New York Times website hacked
Less than two weeks after suffering a prolonged website outage, the New York Times was knocked offline again on Tuesday—apparently as the result of a malicious hacking attack.
The paper’s main webpage was intermittently unavailable for several hours Tuesday afternoon and remained that way as of 5:30 p.m. ET.
In an initial Twitter post, the Times blamed the outage on “technical problems.” But later, the newspaper’s director of corporate communication indicated that the site might have been knocked offline in a hacker attack. “re: http://nytimes.com - initial assessment - issue is most likely result of malicious external attack. working to fix,” Murphy said in a tweet.
In another tweet, the Times said it would continue to publish stories as it worked to resolve the issue. The message contained a link to a story on Syria with an IP address registered with the company that bypassed its DNS.
Initial evidence suggested that the attack might have been the work of the Syrian Electronic Army, according to a security researcher quoted by the Washington Post.
This marks the second time this month that the paper’s main website has crashed. On Aug.14, the site was knocked offline for more than two hours and then struggled with sluggish performance for two more hours as the result of what the paper described as a technical glitch.

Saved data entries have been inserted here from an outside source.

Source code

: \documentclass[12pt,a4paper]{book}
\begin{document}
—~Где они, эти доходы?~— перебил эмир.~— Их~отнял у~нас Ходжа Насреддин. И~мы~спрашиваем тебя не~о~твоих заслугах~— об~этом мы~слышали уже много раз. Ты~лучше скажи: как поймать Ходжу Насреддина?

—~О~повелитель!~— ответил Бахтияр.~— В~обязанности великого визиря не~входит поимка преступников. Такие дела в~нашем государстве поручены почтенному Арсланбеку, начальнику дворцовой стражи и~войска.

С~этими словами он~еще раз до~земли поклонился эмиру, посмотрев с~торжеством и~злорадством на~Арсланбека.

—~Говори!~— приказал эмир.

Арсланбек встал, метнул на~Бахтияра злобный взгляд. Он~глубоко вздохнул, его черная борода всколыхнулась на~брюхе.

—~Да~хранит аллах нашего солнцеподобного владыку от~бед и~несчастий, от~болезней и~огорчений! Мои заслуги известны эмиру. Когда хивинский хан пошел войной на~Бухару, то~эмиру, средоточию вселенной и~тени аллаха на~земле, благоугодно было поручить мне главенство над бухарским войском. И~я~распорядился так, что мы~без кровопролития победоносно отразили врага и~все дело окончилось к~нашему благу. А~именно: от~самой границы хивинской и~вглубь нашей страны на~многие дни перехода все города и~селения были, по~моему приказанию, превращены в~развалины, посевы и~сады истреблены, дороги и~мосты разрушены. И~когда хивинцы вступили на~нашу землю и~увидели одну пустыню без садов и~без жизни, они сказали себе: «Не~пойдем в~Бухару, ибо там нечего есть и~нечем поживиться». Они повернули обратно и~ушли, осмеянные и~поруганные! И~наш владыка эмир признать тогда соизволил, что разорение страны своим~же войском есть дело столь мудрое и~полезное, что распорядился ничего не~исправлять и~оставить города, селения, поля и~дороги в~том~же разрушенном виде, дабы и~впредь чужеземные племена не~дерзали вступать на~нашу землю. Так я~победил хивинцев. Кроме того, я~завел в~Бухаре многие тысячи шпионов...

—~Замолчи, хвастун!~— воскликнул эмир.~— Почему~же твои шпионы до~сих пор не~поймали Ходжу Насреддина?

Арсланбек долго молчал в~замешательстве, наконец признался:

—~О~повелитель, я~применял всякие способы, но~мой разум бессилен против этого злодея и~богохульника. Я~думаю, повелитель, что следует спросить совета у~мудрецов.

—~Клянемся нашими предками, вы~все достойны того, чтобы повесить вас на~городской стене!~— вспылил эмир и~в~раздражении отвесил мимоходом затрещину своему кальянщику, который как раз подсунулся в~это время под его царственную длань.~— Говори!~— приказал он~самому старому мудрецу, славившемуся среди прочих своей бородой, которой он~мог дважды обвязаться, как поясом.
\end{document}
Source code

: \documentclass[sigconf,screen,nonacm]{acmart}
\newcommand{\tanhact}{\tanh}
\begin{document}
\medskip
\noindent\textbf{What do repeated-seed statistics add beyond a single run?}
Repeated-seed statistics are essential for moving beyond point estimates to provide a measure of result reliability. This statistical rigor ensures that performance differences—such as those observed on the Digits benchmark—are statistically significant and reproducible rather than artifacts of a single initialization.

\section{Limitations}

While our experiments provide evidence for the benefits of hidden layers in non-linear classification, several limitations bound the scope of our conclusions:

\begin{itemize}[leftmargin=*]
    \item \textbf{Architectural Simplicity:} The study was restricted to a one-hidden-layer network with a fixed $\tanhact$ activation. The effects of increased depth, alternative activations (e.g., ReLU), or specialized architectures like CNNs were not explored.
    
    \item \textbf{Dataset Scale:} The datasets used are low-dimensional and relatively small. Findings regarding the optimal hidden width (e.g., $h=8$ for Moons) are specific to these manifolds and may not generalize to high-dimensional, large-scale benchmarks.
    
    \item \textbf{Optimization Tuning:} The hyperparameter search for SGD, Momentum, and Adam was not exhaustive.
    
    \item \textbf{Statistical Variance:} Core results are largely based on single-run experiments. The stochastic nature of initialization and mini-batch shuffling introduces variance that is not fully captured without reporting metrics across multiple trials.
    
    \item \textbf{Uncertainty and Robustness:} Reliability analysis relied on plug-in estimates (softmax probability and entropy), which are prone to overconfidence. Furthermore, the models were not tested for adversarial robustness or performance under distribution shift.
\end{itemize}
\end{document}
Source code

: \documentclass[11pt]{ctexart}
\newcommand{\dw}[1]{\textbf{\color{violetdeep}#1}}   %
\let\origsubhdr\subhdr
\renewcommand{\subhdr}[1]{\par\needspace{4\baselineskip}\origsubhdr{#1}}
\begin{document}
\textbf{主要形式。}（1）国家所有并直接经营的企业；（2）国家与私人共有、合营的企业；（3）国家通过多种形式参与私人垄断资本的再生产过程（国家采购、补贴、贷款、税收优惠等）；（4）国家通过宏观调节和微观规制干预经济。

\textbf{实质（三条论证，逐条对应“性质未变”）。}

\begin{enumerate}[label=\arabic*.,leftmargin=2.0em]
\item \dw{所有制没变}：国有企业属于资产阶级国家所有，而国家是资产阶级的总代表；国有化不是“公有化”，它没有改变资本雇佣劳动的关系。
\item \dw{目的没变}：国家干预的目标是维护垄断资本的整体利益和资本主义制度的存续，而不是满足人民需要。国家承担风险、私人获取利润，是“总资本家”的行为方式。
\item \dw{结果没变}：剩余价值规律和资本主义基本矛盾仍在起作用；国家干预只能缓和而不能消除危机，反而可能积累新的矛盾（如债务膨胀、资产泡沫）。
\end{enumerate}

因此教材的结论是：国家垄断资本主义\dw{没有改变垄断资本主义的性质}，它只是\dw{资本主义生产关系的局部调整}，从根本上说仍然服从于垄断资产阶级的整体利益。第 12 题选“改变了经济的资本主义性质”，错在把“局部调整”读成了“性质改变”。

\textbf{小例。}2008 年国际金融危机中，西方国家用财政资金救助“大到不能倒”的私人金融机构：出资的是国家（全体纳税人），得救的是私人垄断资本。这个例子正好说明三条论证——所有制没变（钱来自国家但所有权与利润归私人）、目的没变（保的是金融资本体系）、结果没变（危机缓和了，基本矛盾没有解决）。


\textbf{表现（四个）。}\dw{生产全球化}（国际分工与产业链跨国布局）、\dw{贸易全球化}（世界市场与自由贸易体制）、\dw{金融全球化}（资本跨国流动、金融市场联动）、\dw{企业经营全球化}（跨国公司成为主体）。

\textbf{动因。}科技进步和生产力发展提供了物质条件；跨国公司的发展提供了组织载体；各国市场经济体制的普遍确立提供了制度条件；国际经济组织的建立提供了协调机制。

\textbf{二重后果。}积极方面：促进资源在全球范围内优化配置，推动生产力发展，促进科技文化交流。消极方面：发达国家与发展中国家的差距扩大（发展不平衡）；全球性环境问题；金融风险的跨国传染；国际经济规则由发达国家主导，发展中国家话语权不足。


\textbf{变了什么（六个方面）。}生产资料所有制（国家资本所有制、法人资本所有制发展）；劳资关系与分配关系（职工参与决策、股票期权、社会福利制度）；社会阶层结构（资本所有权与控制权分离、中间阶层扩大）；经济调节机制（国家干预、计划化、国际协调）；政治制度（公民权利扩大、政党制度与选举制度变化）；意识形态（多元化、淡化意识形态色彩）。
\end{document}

That outage, which also took down the Times’ mobile application, occurred seconds after a scheduled site maintenance update, the company said at that time. The incident caused some speculation about whether the site had been hacked or had really gone down because of a technical issue as the paper claimed.
In January, the Times disclosed that attackers belonging to a Chinese hacking group had gained access to its networks and systems and remained undetected for four months. The intrusion happened in September 2012, when the paper was doing a story on China’s Prime Minister Wen Jiabao, the paper noted.
Security experts speculated at that the hackers might have gained an initial foothold on the company’s website via a targeted, specially crafted phishing email.